Table 4 The definitions of variables

3.3 Descriptive Statistics

Table 5 reports the descriptive statistics. The mean value of crash frequency (\(Crash Freq\)) is 0.8734, and the standard deviation is 0.9392. As for another key variable, crash dummy (\(Crash\)), the mean value is 0.5760 and the standard deviation is 0.4942. These figures indicate that more than half of firms experience a large-scale crash over the course of trading days. The mean value of jump frequency (\(Jump Freq\)) is 1.2424, and 0.6983 for jump dummy (\(Jump\)). These results suggest that the firm in our sample experiences more intraday jumps than crashes in the sample period.

Table 5 Descriptive statistics

Turning to the statistics to information supply and demand in Table 5. The mean value of the daily number of articles published in the Baidu News channel (\(News\)) is 4.9128. The median of News is 1 and the largest value is 163. The large difference between the mean and median may influence the regression results. Thus, in our regression, we use the natural logarithm to adjust for this problem. In addition, the mean of the daily abnormal search volume (\(Ab\_BSVI\)) is 0.07342, which indicates that the average value of daily investors’ information demand is 7.32% greater than the normal level.

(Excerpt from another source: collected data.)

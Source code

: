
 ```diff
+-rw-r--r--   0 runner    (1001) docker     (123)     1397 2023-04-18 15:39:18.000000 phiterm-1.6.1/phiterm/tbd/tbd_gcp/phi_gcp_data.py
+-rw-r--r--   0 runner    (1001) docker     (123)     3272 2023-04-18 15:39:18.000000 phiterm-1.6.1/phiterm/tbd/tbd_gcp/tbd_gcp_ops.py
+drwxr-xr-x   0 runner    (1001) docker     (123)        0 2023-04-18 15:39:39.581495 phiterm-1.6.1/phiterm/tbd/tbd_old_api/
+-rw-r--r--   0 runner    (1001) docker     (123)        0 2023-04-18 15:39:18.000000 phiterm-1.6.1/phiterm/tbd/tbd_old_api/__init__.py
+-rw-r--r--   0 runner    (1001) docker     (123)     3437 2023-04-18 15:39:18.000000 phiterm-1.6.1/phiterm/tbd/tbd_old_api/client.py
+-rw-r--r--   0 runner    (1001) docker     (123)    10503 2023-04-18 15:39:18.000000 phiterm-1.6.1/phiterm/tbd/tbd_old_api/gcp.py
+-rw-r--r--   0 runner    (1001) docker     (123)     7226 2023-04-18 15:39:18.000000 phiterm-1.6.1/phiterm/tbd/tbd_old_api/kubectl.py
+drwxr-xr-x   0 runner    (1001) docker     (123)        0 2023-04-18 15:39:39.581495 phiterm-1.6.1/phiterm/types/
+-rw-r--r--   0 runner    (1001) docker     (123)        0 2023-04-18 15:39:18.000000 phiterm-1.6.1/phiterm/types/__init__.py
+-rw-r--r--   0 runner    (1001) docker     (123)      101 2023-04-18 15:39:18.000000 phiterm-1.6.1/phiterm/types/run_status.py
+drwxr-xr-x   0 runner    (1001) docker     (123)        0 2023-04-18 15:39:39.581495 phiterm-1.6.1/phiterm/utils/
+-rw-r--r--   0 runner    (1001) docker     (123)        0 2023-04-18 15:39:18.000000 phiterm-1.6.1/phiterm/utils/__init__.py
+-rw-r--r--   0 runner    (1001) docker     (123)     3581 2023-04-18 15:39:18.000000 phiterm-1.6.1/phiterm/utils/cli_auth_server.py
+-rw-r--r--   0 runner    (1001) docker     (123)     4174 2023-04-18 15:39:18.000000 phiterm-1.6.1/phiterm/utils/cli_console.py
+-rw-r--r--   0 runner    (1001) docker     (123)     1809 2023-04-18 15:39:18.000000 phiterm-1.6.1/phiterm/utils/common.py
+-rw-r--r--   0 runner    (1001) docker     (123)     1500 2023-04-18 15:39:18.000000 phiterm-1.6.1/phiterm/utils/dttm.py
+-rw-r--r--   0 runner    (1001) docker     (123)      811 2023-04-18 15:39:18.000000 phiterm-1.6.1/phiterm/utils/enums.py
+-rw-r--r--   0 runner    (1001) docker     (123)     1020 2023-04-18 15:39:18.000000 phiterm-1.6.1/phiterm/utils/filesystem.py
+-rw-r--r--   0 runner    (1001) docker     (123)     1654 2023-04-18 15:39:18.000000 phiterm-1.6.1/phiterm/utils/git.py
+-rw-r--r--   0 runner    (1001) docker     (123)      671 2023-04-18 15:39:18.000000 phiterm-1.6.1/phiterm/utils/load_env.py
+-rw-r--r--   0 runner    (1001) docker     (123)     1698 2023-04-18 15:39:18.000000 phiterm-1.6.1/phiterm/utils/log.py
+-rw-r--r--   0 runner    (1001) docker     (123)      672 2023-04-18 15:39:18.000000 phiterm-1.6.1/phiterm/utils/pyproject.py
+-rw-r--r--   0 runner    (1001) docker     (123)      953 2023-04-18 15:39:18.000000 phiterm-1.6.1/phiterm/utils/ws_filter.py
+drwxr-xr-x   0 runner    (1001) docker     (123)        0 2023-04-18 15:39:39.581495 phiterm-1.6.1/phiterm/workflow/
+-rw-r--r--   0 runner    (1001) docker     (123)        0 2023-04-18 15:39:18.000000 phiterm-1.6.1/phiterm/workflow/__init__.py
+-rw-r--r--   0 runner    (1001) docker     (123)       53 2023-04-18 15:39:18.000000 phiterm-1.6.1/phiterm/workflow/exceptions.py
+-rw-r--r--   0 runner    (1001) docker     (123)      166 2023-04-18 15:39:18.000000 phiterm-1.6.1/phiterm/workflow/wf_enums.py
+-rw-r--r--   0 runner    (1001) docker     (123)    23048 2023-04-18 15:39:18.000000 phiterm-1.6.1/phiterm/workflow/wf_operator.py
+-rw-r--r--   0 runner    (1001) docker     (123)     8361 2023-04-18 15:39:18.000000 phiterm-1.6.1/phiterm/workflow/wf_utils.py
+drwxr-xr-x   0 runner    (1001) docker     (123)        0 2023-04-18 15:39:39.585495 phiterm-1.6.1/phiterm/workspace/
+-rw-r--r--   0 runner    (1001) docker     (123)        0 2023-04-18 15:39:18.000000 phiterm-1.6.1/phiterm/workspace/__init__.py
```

Table 6 reports the correlations among our key variables and other control variables. The correlation coefficient between crash frequency (\(Crash Freq\)) and online information supply (\(LnNews\)) is 0.0399, and 0.0257 for crash dummy (\(Crash\)). Moreover, the correlation coefficient between crash frequency (Crash Freq) and investor information demand (\(Ab\_BSVI\)) is 0.0806, and 0.0552 for crash dummy (\(Crash\)). These results indicate that crash risk (Crash Freq and Crash) is positively associated with information supply and demand throughthe scale is small. For jumps, the frequency measure (Jump Freq) and jump dummy (Jump) are both positively correlated with information supply and demand, respectively.

Table 6 Correlation matrix

4 Empirical Results

4.1 The Impact of Information Supply on Stock Price Crash and Jump Risk

In this section, we employ regression analysis to examine the relation between intraday crash (or jump) risk and online information supply. To formalize this evidence in a multivariate setting, we employ a fixed-effects Poisson regression analysis. Because, crash (or jump) frequency and crash (or jump) dummy are based on typical count data with a discrete integer value, and the OLS regression model is not suitable. Standard errors are clustered at the firm level in all regressions. The regression specifications are as follows:

$${Crash}_{i,t}={\beta }_{0}+{\beta }_{1}{LnNews}_{i,t}+{\beta }_{2}{MB}_{i,t}+{\beta }_{3}{Turnover}_{i,t}+{\beta }_{4}{PE}_{i,t}+{\beta }_{5}{ROA}_{i,t}+{\beta }_{6}{SIZE}_{i,t}+{\beta }_{7}{LEV}_{i,t}+{\varepsilon }_{i,t}$$
(4a)
$${Crash Freq}_{i,t}={\beta }_{0}+{\beta }_{1}{LnNews}_{i,t}+{\beta }_{2}{MB}_{i,t}+{\beta }_{3}{Turnover}_{i,t}+{\beta }_{4}{PE}_{i,t}+{\beta }_{5}{ROA}_{i,t}+{\beta }_{6}{SIZE}_{i,t}+{\beta }_{7}{LEV}_{i,t}+{\varepsilon }_{i,t}$$
(4b)
$${Jump}_{i,t}={\beta }_{0}+{\beta }_{1}{LnNews}_{i,t}+{\beta }_{2}{MB}_{i,t}+{\beta }_{3}{Turnover}_{i,t}+{\beta }_{4}{PE}_{i,t}+{\beta }_{5}{ROA}_{i,t}+{\beta }_{6}{SIZE}_{i,t}+{\beta }_{7}{LEV}_{i,t}+{\varepsilon }_{i,t}$$
(4c)
$${Jump Freq}_{i,t}={\beta }_{0}+{\beta }_{1}{LnNews}_{i,t}+{\beta }_{2}{MB}_{i,t}+{\beta }_{3}{Turnover}_{i,t}+{\beta }_{4}{PE}_{i,t}+{\beta }_{5}{ROA}_{i,t}+{\beta }_{6}{SIZE}_{i,t}+{\beta }_{7}{LEV}_{i,t}+{\varepsilon }_{i,t}$$
(4d)

where \(i\) denotes the firm, \(t\) denotes the day, and \({\varepsilon }_{i,t}\) is the error term.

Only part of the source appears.